What to produce:
Set down each line of the data below exactly as it stands, dropping the pictures.

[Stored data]
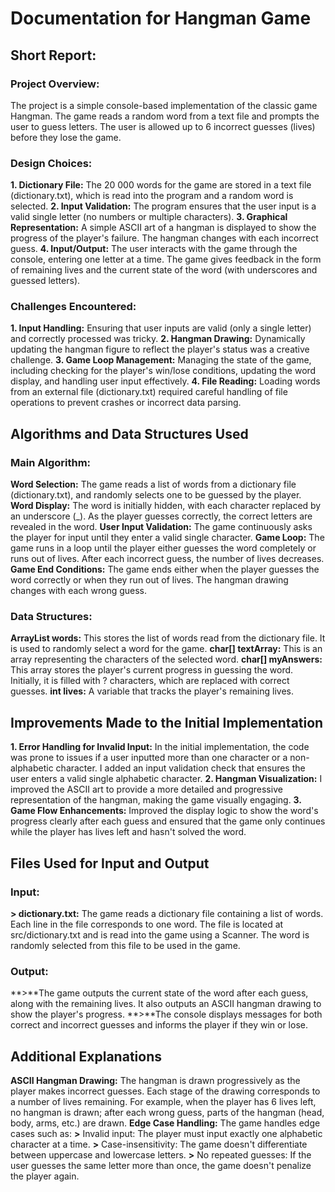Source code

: # Documentation for Hangman Game
## Short Report:
### Project Overview: 
The project is a simple console-based implementation of the classic game Hangman. The game reads a random word from a text file and prompts the user to guess letters. The user is allowed up to 6 incorrect guesses (lives) before they lose the game.

### Design Choices:
**1. Dictionary File:** The 20 000 words for the game are stored in a text file (dictionary.txt), which is read into the program and a random word is selected.
**2. Input Validation:** The program ensures that the user input is a valid single letter (no numbers or multiple characters).
**3. Graphical Representation:** A simple ASCII art of a hangman is displayed to show the progress of the player's failure. The hangman changes with each incorrect guess.
**4. Input/Output:** The user interacts with the game through the console, entering one letter at a time. The game gives feedback in the form of remaining lives and the current state of the word (with underscores and guessed letters).

### Challenges Encountered:
**1. Input Handling:** Ensuring that user inputs are valid (only a single letter) and correctly processed was tricky.
**2. Hangman Drawing:** Dynamically updating the hangman figure to reflect the player's status was a creative challenge.
**3. Game Loop Management:** Managing the state of the game, including checking for the player's win/lose conditions, updating the word display, and handling user input effectively.
**4. File Reading:** Loading words from an external file (dictionary.txt) required careful handling of file operations to prevent crashes or incorrect data parsing.



##  Algorithms and Data Structures Used
### Main Algorithm:
**Word Selection:** The game reads a list of words from a dictionary file (dictionary.txt), and randomly selects one to be guessed by the player.
**Word Display:** The word is initially hidden, with each character replaced by an underscore (_). As the player guesses correctly, the correct letters are revealed in the word.
**User Input Validation:** The game continuously asks the player for input until they enter a valid single character.
**Game Loop:** The game runs in a loop until the player either guesses the word completely or runs out of lives. After each incorrect guess, the number of lives decreases.
**Game End Conditions:** The game ends either when the player guesses the word correctly or when they run out of lives. The hangman drawing changes with each wrong guess.

### Data Structures:
**ArrayList<String> words:** This stores the list of words read from the dictionary file. It is used to randomly select a word for the game.
**char[] textArray:** This is an array representing the characters of the selected word.
**char[] myAnswers:** This array stores the player's current progress in guessing the word. Initially, it is filled with ? characters, which are replaced with correct guesses.
**int lives:** A variable that tracks the player's remaining lives.



## Improvements Made to the Initial Implementation
**1. Error Handling for Invalid Input:** In the initial implementation, the code was prone to issues if a user inputted more than one character or a non-alphabetic character. I added an input validation check that ensures the user enters a valid single alphabetic character.
**2. Hangman Visualization:** I improved the ASCII art to provide a more detailed and progressive representation of the hangman, making the game visually engaging.
**3. Game Flow Enhancements:** Improved the display logic to show the word's progress clearly after each guess and ensured that the game only continues while the player has lives left and hasn't solved the word.


## Files Used for Input and Output
### Input:
**> dictionary.txt:** The game reads a dictionary file containing a list of words. Each line in the file corresponds to one word. The file is located at src/dictionary.txt and is read into the game using a Scanner. The word is randomly selected from this file to be used in the game.
### Output:
**>**The game outputs the current state of the word after each guess, along with the remaining lives. It also outputs an ASCII hangman drawing to show the player's progress.
**>**The console displays messages for both correct and incorrect guesses and informs the player if they win or lose.


## Additional Explanations
**ASCII Hangman Drawing:** The hangman is drawn progressively as the player makes incorrect guesses. Each stage of the drawing corresponds to a number of lives remaining. For example, when the player has 6 lives left, no hangman is drawn; after each wrong guess, parts of the hangman (head, body, arms, etc.) are drawn.
**Edge Case Handling:** The game handles edge cases such as:
**>** Invalid input: The player must input exactly one alphabetic character at a time.
**>** Case-insensitivity: The game doesn't differentiate between uppercase and lowercase letters.
**>** No repeated guesses: If the user guesses the same letter more than once, the game doesn't penalize the player again.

Answer area:
Source code

: # Documentation for Hangman Game
## Short Report:
### Project Overview: 
The project is a simple console-based implementation of the classic game Hangman. The game reads a random word from a text file and prompts the user to guess letters. The user is allowed up to 6 incorrect guesses (lives) before they lose the game.

### Design Choices:
**1. Dictionary File:** The 20 000 words for the game are stored in a text file (dictionary.txt), which is read into the program and a random word is selected.
**2. Input Validation:** The program ensures that the user input is a valid single letter (no numbers or multiple characters).
**3. Graphical Representation:** A simple ASCII art of a hangman is displayed to show the progress of the player's failure. The hangman changes with each incorrect guess.
**4. Input/Output:** The user interacts with the game through the console, entering one letter at a time. The game gives feedback in the form of remaining lives and the current state of the word (with underscores and guessed letters).

### Challenges Encountered:
**1. Input Handling:** Ensuring that user inputs are valid (only a single letter) and correctly processed was tricky.
**2. Hangman Drawing:** Dynamically updating the hangman figure to reflect the player's status was a creative challenge.
**3. Game Loop Management:** Managing the state of the game, including checking for the player's win/lose conditions, updating the word display, and handling user input effectively.
**4. File Reading:** Loading words from an external file (dictionary.txt) required careful handling of file operations to prevent crashes or incorrect data parsing.



##  Algorithms and Data Structures Used
### Main Algorithm:
**Word Selection:** The game reads a list of words from a dictionary file (dictionary.txt), and randomly selects one to be guessed by the player.
**Word Display:** The word is initially hidden, with each character replaced by an underscore (_). As the player guesses correctly, the correct letters are revealed in the word.
**User Input Validation:** The game continuously asks the player for input until they enter a valid single character.
**Game Loop:** The game runs in a loop until the player either guesses the word completely or runs out of lives. After each incorrect guess, the number of lives decreases.
**Game End Conditions:** The game ends either when the player guesses the word correctly or when they run out of lives. The hangman drawing changes with each wrong guess.

### Data Structures:
**ArrayList<String> words:** This stores the list of words read from the dictionary file. It is used to randomly select a word for the game.
**char[] textArray:** This is an array representing the characters of the selected word.
**char[] myAnswers:** This array stores the player's current progress in guessing the word. Initially, it is filled with ? characters, which are replaced with correct guesses.
**int lives:** A variable that tracks the player's remaining lives.



## Improvements Made to the Initial Implementation
**1. Error Handling for Invalid Input:** In the initial implementation, the code was prone to issues if a user inputted more than one character or a non-alphabetic character. I added an input validation check that ensures the user enters a valid single alphabetic character.
**2. Hangman Visualization:** I improved the ASCII art to provide a more detailed and progressive representation of the hangman, making the game visually engaging.
**3. Game Flow Enhancements:** Improved the display logic to show the word's progress clearly after each guess and ensured that the game only continues while the player has lives left and hasn't solved the word.


## Files Used for Input and Output
### Input:
**> dictionary.txt:** The game reads a dictionary file containing a list of words. Each line in the file corresponds to one word. The file is located at src/dictionary.txt and is read into the game using a Scanner. The word is randomly selected from this file to be used in the game.
### Output:
**>**The game outputs the current state of the word after each guess, along with the remaining lives. It also outputs an ASCII hangman drawing to show the player's progress.
**>**The console displays messages for both correct and incorrect guesses and informs the player if they win or lose.


## Additional Explanations
**ASCII Hangman Drawing:** The hangman is drawn progressively as the player makes incorrect guesses. Each stage of the drawing corresponds to a number of lives remaining. For example, when the player has 6 lives left, no hangman is drawn; after each wrong guess, parts of the hangman (head, body, arms, etc.) are drawn.
**Edge Case Handling:** The game handles edge cases such as:
**>** Invalid input: The player must input exactly one alphabetic character at a time.
**>** Case-insensitivity: The game doesn't differentiate between uppercase and lowercase letters.
**>** No repeated guesses: If the user guesses the same letter more than once, the game doesn't penalize the player again.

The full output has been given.